Même topo pour Nathalie, maman de Noa. « Je suis hyper contente qu’elle parte, mais c’est compliqué à gérer. Ça vient réveiller chez moi une angoisse de mort qui a été réactivée au moment des attentats. Ma sœur était dans le métro qui précédait celui qui a explosé à Maelbeek ». Mais Nathalie est bien décidée à ne pas laisser ses peurs diriger sa vie. Première étape, identifier la source de son inquiétude : le trajet en car.
« Du coup, je vais me programmer un petit déjeuner avec une copine ou une balade pour me distraire ». Nathalie n’a aucune envie que son angoisse déteigne sur sa fille. « Elle est ravie de partir. À 3 ans déjà, elle demandait pour loger chez des copains de classe. Nos enfants aussi nous font grandir ».
Chez Karim, il y a aussi la peur de l’inconnu, puisque sa fille n’est jamais partie trois jours et deux nuits en dehors de la famille contrairement aux enfants qui fréquentent les mouvements de jeunesse. Pour se familiariser, Noa et Amina s’entraînent et s’invitent l’une chez l’autre et, même à la maison, le sac de couchage est de sortie.

Karim - Papa d'Amina
« Je me dis que ça va bien se passer et que je dois me préparer à ce qu'elle prenne son envol, c'est bon pour son développement personnel »
Karim

Papa d'Amina

La préparation au séjour passe aussi par des discussions, Amina a déjà dressé une liste des choses qu’elle aimerait emporter. Depuis quelques jours, elle a lancé un compte à rebours et coche les jours sur le calendrier.

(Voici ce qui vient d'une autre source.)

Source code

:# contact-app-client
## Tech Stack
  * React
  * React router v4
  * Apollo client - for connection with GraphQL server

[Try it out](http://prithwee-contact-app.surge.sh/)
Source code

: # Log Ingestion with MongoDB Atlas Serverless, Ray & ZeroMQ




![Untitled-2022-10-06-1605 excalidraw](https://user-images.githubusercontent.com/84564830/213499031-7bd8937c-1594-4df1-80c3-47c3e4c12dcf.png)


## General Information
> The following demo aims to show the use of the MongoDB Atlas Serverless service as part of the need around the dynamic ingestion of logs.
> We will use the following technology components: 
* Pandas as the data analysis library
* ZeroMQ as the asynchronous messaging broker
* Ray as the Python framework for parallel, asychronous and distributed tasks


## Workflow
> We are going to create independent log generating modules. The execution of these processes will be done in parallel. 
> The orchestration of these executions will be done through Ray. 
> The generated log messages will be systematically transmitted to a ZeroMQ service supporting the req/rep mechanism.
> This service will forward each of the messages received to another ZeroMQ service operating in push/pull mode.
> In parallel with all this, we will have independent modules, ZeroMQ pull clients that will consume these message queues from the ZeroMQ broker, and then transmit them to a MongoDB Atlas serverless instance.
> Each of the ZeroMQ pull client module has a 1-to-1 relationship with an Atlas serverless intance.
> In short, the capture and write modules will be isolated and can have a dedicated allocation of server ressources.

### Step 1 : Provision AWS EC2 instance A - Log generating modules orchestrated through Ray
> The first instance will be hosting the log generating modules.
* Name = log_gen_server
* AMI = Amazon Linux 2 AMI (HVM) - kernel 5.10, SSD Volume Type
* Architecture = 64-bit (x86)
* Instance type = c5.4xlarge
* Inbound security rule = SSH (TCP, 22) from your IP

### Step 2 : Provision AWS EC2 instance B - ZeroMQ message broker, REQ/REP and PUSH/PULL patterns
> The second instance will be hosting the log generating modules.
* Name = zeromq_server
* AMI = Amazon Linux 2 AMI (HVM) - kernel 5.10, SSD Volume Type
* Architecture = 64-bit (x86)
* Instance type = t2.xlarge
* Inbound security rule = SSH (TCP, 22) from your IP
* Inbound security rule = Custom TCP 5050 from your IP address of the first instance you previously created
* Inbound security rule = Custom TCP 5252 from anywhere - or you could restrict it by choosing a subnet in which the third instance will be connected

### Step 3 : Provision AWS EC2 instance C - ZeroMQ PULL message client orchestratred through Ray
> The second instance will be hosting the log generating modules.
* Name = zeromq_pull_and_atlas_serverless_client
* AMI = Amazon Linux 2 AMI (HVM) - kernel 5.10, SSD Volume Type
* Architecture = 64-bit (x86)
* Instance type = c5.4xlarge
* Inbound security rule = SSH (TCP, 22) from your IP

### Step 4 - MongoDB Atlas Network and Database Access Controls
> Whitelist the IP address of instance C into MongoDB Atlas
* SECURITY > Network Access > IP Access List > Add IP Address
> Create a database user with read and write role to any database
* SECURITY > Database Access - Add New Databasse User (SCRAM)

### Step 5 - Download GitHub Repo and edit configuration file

Les bienfaits pour l’enfant

Chez celles et ceux pour qui la séparation est vraiment compliquée, le jeu en vaut-il la chandelle ? Nous avons frappé à la porte de l’école de Clerheid qui organise des classes vertes depuis plus de 36 ans du côté d’Érezée. « Je sens toujours une grande envie de vivre des choses, tant chez les enseignant·e·s que chez les enfants », constate Maryline, une des trois animateurs/animatrices pédagogiques avec Pascale et Jean-Denis.
« Un voyage scolaire, c’est d’abord apprendre à vivre ensemble, poursuit Maryline. Quand on est en groupe, tout est plus lent, on doit s’attendre, s’aider, vivre avec les autres. C’est aussi une découverte de soi et des autres. Pour ceux qui restent cinq jours ou plus, on voit vraiment une évolution au fil du temps, le masque de perfection des premiers jours tombe et on devient authentique. »
Il y a aussi la découverte du milieu, poursuit Pascale. « Pour certain·e·s petit·e·s citadin·e·s, c’est la première fois qu’ils et elles se retrouvent dans un cadre rural, en plein milieu des prés et des champs. C’est aussi la découverte de la vie animale. Les enfants sortent de leur zone de confort, s’adaptent à la nature, aux conditions météo ».
Nicole ajoute l’autonomie à la liste des bienfaits. « Les enfants grandissent beaucoup en classe extérieure. Ils se rendent compte de toutes les choses qu’ils parviennent à faire par eux-mêmes ».

EN PRATIQUE

Les conseils de Nathalie Ferrard, psychologue, pour bien se séparer

  • Écouter votre enfant : soyez curieux de ce qu’il a à vous dire. Parfois le parent imagine ou projette des choses alors que l’enfant est dans un tout autre état d’esprit.
  • Reconnaître ses émotions : en fonction de ce qu’il vous dit, mettez des mots sur ce qu’il vit : « Je vois que tu appréhendes un peu le coucher, y a-t-il quelque chose qui puisse t’aider ? ».
  • Penser le temps : préparez le départ, visualisez le nombre de jours qu’il reste, ceux du séjour et offrez-lui une perspective : on fêtera ton retour autour de ton plat préféré.
  • Respecter son intimité : c’est important que les enfants vivent des choses en dehors de la famille. Avec les réseaux sociaux, on a tendance à empiéter sur leurs territoires. La notion d’intimité est très importante, c’est à eux de choisir ce qu’ils diront ou pas de cette expérience.